# TASK ITEM:
Pull every line that includes the word "SDRConsole" out of the data below and copy it.

Top of DATA TO USE

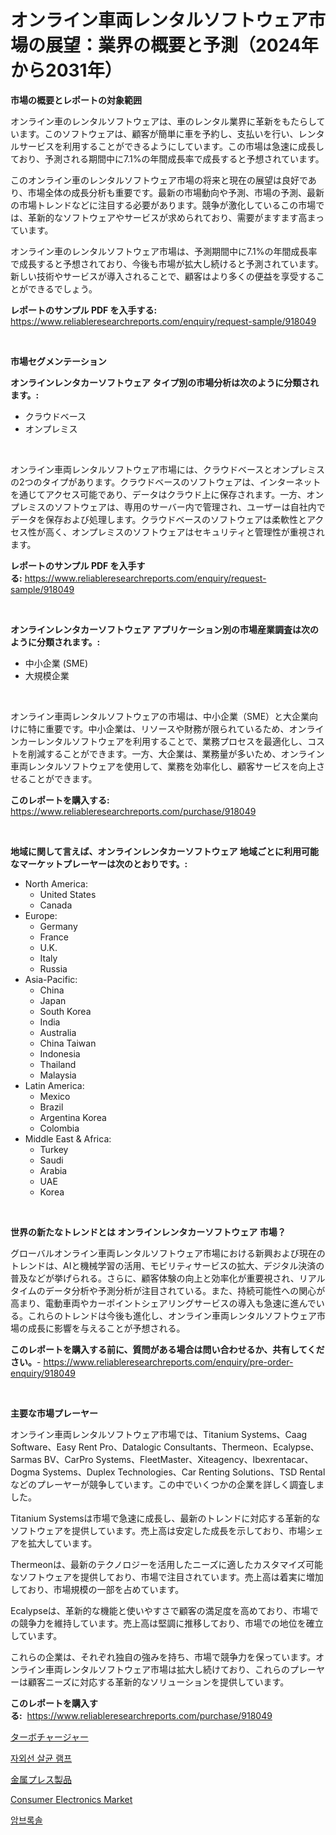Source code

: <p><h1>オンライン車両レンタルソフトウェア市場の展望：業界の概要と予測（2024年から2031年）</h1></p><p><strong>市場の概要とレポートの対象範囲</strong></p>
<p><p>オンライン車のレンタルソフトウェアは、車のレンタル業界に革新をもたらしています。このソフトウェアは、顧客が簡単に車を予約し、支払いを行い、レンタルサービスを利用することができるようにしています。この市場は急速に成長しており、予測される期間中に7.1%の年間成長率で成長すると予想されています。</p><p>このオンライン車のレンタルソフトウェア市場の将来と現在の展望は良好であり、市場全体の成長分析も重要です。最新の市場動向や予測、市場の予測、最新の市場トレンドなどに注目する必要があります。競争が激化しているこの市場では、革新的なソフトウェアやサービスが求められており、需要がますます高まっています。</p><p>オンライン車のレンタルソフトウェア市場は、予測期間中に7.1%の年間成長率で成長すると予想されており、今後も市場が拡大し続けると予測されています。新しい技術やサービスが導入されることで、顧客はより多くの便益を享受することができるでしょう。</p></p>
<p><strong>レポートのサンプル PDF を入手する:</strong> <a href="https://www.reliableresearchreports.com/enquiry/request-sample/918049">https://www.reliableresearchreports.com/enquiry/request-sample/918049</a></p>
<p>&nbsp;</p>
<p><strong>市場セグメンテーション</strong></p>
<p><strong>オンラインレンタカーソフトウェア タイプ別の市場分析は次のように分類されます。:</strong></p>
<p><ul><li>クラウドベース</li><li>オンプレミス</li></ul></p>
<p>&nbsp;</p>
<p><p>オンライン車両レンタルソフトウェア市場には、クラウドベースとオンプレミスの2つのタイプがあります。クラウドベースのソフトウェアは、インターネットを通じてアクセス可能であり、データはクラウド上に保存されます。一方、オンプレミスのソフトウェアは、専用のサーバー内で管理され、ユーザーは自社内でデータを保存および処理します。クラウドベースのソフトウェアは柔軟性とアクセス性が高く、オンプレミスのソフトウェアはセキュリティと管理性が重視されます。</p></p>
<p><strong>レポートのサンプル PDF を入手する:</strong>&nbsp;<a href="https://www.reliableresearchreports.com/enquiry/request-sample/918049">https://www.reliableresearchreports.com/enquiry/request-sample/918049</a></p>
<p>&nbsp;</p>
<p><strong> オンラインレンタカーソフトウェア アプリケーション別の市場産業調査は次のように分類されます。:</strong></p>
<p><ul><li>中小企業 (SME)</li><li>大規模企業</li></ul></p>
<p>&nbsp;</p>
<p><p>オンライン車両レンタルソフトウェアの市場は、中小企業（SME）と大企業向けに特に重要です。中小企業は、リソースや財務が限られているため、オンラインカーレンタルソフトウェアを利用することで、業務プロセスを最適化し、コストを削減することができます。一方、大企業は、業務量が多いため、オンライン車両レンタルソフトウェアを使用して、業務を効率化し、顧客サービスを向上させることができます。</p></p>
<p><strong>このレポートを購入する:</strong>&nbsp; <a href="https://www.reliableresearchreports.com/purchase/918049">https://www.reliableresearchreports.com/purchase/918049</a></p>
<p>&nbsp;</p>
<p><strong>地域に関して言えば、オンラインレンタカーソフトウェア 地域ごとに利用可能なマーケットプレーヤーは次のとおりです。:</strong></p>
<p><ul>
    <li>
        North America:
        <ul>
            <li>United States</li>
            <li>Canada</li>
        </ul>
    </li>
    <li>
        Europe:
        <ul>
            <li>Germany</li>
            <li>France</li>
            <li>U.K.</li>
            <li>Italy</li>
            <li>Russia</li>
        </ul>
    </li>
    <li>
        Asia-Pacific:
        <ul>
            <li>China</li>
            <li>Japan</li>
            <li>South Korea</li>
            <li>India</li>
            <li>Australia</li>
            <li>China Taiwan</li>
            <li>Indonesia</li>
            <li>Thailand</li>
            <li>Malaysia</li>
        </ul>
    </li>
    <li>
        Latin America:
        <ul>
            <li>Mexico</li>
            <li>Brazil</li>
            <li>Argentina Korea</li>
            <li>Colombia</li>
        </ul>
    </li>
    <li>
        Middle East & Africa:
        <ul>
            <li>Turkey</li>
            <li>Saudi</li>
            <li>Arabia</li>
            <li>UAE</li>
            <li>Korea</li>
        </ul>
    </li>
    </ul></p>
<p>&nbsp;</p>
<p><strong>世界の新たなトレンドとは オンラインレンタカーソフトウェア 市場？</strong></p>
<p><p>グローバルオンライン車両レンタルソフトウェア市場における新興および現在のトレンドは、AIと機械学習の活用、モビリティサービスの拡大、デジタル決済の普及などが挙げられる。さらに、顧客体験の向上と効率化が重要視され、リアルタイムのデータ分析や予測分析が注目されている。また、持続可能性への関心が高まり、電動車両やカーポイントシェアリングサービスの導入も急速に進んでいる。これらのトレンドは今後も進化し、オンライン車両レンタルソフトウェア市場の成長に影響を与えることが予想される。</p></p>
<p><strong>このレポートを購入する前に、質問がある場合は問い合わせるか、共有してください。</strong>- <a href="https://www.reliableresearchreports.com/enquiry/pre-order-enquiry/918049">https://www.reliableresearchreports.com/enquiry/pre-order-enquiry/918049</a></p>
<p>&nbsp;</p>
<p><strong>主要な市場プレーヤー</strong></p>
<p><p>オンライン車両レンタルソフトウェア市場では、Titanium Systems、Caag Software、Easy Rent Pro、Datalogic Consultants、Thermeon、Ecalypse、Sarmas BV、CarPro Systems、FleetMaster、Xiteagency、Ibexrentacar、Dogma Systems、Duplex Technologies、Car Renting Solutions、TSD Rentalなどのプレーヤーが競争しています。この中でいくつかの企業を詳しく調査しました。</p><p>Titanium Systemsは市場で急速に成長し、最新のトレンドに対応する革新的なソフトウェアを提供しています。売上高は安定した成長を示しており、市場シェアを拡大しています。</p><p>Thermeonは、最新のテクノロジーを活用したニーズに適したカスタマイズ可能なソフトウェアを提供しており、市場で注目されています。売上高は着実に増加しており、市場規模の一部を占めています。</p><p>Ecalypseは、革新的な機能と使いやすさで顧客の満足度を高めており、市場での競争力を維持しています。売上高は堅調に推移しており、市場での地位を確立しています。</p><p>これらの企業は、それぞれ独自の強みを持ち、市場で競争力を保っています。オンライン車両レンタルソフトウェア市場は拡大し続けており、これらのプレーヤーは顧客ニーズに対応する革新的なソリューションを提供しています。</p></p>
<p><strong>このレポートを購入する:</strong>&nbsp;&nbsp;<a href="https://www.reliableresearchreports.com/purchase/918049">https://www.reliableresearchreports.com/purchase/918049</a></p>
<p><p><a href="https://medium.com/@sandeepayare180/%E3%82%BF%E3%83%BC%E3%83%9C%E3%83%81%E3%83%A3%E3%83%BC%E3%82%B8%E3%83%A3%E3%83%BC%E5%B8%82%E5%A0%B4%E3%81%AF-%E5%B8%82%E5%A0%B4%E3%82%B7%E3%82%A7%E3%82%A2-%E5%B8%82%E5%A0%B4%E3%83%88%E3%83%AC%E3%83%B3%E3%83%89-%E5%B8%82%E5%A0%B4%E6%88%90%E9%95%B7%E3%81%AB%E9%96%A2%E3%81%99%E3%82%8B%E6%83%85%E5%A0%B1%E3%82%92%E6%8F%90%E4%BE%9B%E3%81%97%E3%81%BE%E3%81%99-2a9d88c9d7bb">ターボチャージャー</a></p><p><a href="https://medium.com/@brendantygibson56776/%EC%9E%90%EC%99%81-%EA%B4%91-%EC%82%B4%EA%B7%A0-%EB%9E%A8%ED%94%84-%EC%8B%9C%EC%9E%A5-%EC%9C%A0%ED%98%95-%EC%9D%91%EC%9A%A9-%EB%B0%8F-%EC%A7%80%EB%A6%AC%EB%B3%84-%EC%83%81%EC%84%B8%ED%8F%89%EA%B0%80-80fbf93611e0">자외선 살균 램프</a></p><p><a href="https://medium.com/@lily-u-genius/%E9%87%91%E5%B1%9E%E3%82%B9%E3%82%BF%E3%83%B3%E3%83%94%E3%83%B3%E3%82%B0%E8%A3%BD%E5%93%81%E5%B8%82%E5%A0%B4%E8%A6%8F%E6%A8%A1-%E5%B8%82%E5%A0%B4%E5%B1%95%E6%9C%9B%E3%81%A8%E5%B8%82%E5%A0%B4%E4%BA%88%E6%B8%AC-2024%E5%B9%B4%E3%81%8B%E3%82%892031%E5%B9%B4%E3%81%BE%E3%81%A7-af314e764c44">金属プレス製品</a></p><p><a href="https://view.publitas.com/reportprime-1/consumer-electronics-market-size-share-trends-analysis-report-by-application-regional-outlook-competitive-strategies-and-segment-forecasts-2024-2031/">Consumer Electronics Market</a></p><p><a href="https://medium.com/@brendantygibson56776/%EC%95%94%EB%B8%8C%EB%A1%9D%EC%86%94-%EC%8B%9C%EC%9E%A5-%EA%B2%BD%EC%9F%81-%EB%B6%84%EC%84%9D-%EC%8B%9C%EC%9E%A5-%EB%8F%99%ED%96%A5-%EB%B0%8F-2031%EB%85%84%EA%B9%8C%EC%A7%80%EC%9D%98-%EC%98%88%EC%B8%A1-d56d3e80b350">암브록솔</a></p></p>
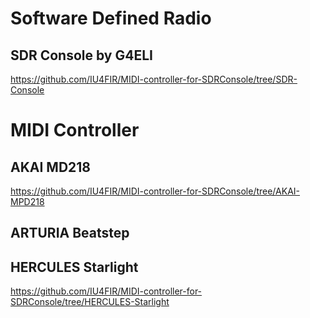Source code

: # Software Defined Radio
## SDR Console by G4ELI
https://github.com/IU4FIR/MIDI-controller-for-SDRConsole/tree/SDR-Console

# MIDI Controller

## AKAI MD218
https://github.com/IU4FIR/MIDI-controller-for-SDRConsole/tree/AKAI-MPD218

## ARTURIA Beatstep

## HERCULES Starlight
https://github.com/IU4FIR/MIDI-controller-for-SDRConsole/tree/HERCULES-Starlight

Bottom of DATA TO USE
Top of DATA TO USE

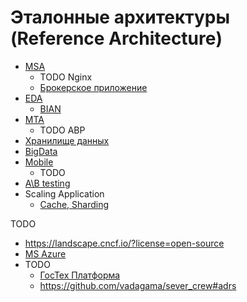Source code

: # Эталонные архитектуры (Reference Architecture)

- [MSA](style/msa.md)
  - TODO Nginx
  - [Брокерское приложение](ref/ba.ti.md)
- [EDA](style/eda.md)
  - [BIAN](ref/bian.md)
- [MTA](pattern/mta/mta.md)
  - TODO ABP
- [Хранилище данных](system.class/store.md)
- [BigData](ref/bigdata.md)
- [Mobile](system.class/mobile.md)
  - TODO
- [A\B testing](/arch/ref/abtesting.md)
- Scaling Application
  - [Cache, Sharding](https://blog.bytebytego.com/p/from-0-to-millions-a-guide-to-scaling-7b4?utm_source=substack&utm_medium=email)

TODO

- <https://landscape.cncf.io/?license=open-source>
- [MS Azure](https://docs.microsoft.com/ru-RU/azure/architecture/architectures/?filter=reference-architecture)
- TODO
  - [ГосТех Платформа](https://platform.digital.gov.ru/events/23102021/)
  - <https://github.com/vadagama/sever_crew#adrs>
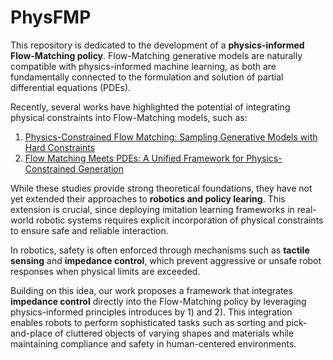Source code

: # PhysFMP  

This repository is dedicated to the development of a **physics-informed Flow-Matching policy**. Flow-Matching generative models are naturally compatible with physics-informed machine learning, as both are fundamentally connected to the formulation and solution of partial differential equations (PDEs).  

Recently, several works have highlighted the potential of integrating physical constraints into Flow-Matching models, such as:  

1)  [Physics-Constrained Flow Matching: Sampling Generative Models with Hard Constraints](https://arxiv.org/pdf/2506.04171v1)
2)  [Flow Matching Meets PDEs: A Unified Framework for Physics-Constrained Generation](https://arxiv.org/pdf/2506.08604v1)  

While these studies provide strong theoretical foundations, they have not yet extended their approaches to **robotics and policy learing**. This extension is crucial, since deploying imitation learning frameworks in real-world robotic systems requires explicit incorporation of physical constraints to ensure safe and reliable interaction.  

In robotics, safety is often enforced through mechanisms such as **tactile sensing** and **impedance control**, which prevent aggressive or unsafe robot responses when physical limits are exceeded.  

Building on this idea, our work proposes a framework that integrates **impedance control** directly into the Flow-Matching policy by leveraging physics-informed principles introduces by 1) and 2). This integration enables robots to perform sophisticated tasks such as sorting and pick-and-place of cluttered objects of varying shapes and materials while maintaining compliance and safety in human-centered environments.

Bottom of DATA TO USE

# FINISHED EXERCISE:
https://github.com/IU4FIR/MIDI-controller-for-SDRConsole/tree/SDR-Console
https://github.com/IU4FIR/MIDI-controller-for-SDRConsole/tree/AKAI-MPD218
https://github.com/IU4FIR/MIDI-controller-for-SDRConsole/tree/HERCULES-Starlight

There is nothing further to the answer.